なんだか軽く売られたような気分になって切なくなる。てゆうかなんだ。まさか田中にサボってるのがばれたのか!私がサボってても怒りにくるのは田中(ときどき工場長)くらいである。ピロシキめ。お前は田中の手先にでもなったのか、と忌々し気に睨むとピロシキは違うって、そんなんより面白いものが見れるぜといった。そっか。ならいいか。…ん。ちょっと待って。そんなんより面白いものって、なんだー、ピロシキくんは田中に怒られる私をみて面白いって思ってたのかー。そーかそーか。そろそろ泣いてもいいですか。


「とにかく、ファクトリーにいくぞ!」
「なんでー。お茶中なんだけど」
「いーから!もしかしたらヘッドが負けるところ見れるかもしれねえんだから」
「え、」


どうゆう意味?って聞こうとしたけど、口を開く前にピロシキは私の腕を引っ掴んで走りだす。痛い!痛いから!お願いだから話はちゃんと聞いて!とりあえず、カトレアちゃんに手を振って、キャッスルを後にした。









***

「工場長が、負けるって?」
「強い人が来たんだって。まじすげーの」
「でも、レンタルじゃん。わかんないでしょ」
「んー。そーだけど、なんかやってくれそうな気がする」
「てゆうかなんで嬉しそうなの」
「そりゃあ、」


ヘッドはいっつも勝ってるから、負けるのは希少だし、なんかレアじゃん。つーかファクトリーの奴らは大抵そう思ってるから、というピロシキを見て、さっきのカトレアちゃんを思い出す。うん。なんだろう、この温度差は。


「あ、あのさ!強い人って若い?」
「え?若いっちゃあ若いけど。コクランさんくらいの人だよ」


それがどうした。そう聞かれて、私は何でもないといった。どうやら執事さんに勝った虫タイプの強い人とは違うらしい。なんとなく、ほっとした。きっと、彼ではないだろうけどイヤな予感しかしない。なるべくその人には会いたくなかった。

どんっ

考え事をしながら歩いていたせいか人と正面からぶつかってしまった。
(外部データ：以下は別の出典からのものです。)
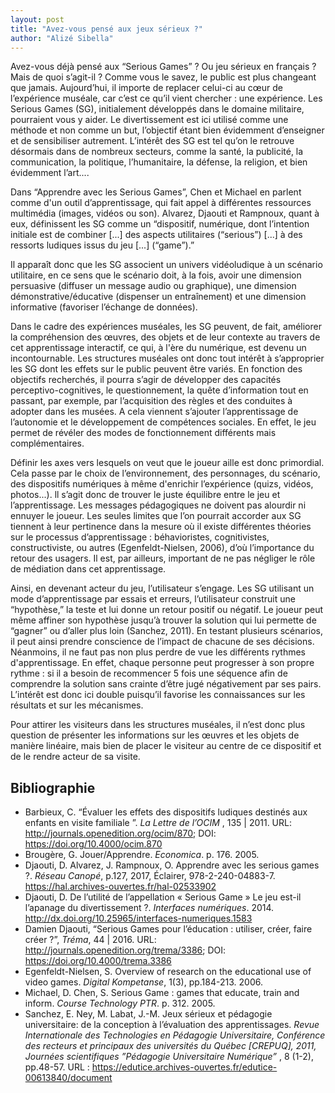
 ```yaml
---
layout: post
title: "Avez-vous pensé aux jeux sérieux ?"
author: "Alizé Sibella"
---
```


Avez-vous déjà pensé aux “Serious Games” ? Ou jeu sérieux en français ? Mais de quoi s’agit-il ? Comme vous le savez, le public est plus changeant que jamais. Aujourd’hui, il importe de replacer celui-ci au cœur de l’expérience muséale, car c’est ce qu’il vient chercher : une expérience. Les Serious Games (SG), initialement développés dans le domaine militaire, pourraient vous y aider. Le divertissement est ici utilisé comme une méthode et non comme un but, l’objectif étant bien évidemment d’enseigner et de sensibiliser autrement. L’intérêt des SG est tel qu’on le retrouve désormais dans de nombreux secteurs, comme la santé, la publicité, la communication, la politique, l’humanitaire, la défense, la religion, et bien évidemment l’art....

Dans “Apprendre avec les Serious Games”, Chen et Michael en parlent comme d'un outil d’apprentissage, qui fait appel à différentes ressources multimédia (images, vidéos ou son). Alvarez, Djaouti et Rampnoux, quant à eux, définissent les SG comme un “dispositif, numérique, dont l’intention initiale est de combiner [...] des aspects utilitaires (“serious”) [...] à des ressorts ludiques issus du jeu [...] (“game”).”

Il apparaît donc que les SG associent un univers vidéoludique à un scénario utilitaire, en ce sens que le scénario doit, à la fois, avoir une dimension persuasive (diffuser un message audio ou graphique), une dimension démonstrative/éducative (dispenser un entraînement) et une dimension informative (favoriser l’échange de données).

Dans le cadre des expériences muséales, les SG peuvent, de fait, améliorer la compréhension des œuvres, des objets et de leur contexte au travers de cet apprentissage interactif, ce qui, à l'ère du numérique, est devenu un incontournable. Les structures muséales ont donc tout intérêt à s’approprier les SG dont les effets sur le public peuvent être variés. En fonction des objectifs recherchés, il pourra s’agir de développer des capacités perceptivo-cognitives, le questionnement, la quête d’information tout en passant, par exemple, par l’acquisition des règles et des conduites à adopter dans les musées. A cela viennent s’ajouter l’apprentissage de l’autonomie et le développement de compétences sociales. En effet, le jeu permet de révéler des modes de fonctionnement différents mais complémentaires.

Définir les axes vers lesquels on veut que le joueur aille est donc primordial. Cela passe par le choix de l’environnement, des personnages, du scénario, des dispositifs numériques à même d'enrichir l’expérience (quizs, vidéos, photos...). ll s’agit donc de trouver le juste équilibre entre le jeu et l’apprentissage. Les messages pédagogiques ne doivent pas alourdir ni ennuyer le joueur. Les seules limites que l’on pourrait accorder aux SG tiennent à leur pertinence dans la mesure où il existe différentes théories sur le processus d’apprentissage : béhavioristes, cognitivistes, constructiviste, ou autres (Egenfeldt-Nielsen, 2006), d’où l’importance du retour des usagers. Il est, par ailleurs, important de ne pas négliger le rôle de médiation dans cet apprentissage.

Ainsi, en devenant acteur du jeu, l’utilisateur s’engage. Les SG utilisant un mode d’apprentissage par essais et erreurs, l’utilisateur construit une “hypothèse,” la teste et lui donne un retour positif ou négatif. Le joueur peut même affiner son hypothèse jusqu’à trouver la solution qui lui permette de “gagner” ou d’aller plus loin (Sanchez, 2011). En testant plusieurs scénarios, il peut ainsi prendre conscience de l’impact de chacune de ses décisions. Néanmoins, il ne faut pas non plus perdre de vue les différents rythmes d'apprentissage. En effet, chaque personne peut progresser à son propre rythme : si il a besoin de recommencer 5 fois une séquence afin de comprendre la solution sans crainte d’être jugé négativement par ses pairs. L’intérêt est donc ici double puisqu’il favorise les connaissances sur les résultats et sur les mécanismes.

Pour attirer les visiteurs dans les structures muséales, il n’est donc plus question de présenter les informations sur les œuvres et les objets de manière linéaire, mais bien de placer le visiteur au centre de ce dispositif et de le rendre acteur de sa visite.

## Bibliographie

- Barbieux, C. “Évaluer les effets des dispositifs ludiques destinés aux enfants en visite familiale ”.  _La Lettre de l’OCIM_ , 135 | 2011. URL: http://journals.openedition.org/ocim/870; DOI: https://doi.org/10.4000/ocim.870
- Brougère, G. Jouer/Apprendre. _Economica_. p. 176. 2005.
- Djaouti, D. Alvarez, J. Rampnoux, O. Apprendre avec les serious games ?. _Réseau Canopé_,  p.127, 2017, Éclairer, 978-2-240-04883-7. https://hal.archives-ouvertes.fr/hal-02533902
- Djaouti, D. De l’utilité de l’appellation « Serious Game » Le jeu est-il l’apanage du divertissement ?. _Interfaces numériques_. 2014. http://dx.doi.org/10.25965/interfaces-numeriques.1583
- Damien Djaouti, “Serious Games pour l’éducation : utiliser, créer, faire créer ?”, _Tréma_,  44 | 2016. URL: http://journals.openedition.org/trema/3386; DOI: https://doi.org/10.4000/trema.3386
- Egenfeldt-Nielsen, S. Overview of research on the educational use of video games. _Digital Kompetanse_, 1(3), pp.184-213. 2006.
- Michael, D. Chen, S. Serious Game : games that educate, train and inform. _Course Technology PTR_. p. 312. 2005.
- Sanchez, E. Ney, M. Labat, J.-M. Jeux sérieux et pédagogie universitaire: de la conception à l’évaluation des apprentissages.  _Revue Internationale des Technologies en Pédagogie Universitaire, Conférence des recteurs et principaux des universités du Québec [CREPUQ], 2011, Journées scientifiques ”Pédagogie Universitaire Numérique”_ , 8 (1-2), pp.48-57. URL : https://edutice.archives-ouvertes.fr/edutice-00613840/document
すかさずスイマセンと一言だけいってまた歩こうとした。だけど、歩けなかった。だってぶつかった人が私の腕を掴んじゃってるんだから歩けないでしょ。


「エニグマ…?」


どこで間違ったかは知らないけど、最悪な方向で話が進みそうなことはわかった。


「リョウ、くん」


なんでこんなところに居るんですか。仕事しなさい仕事。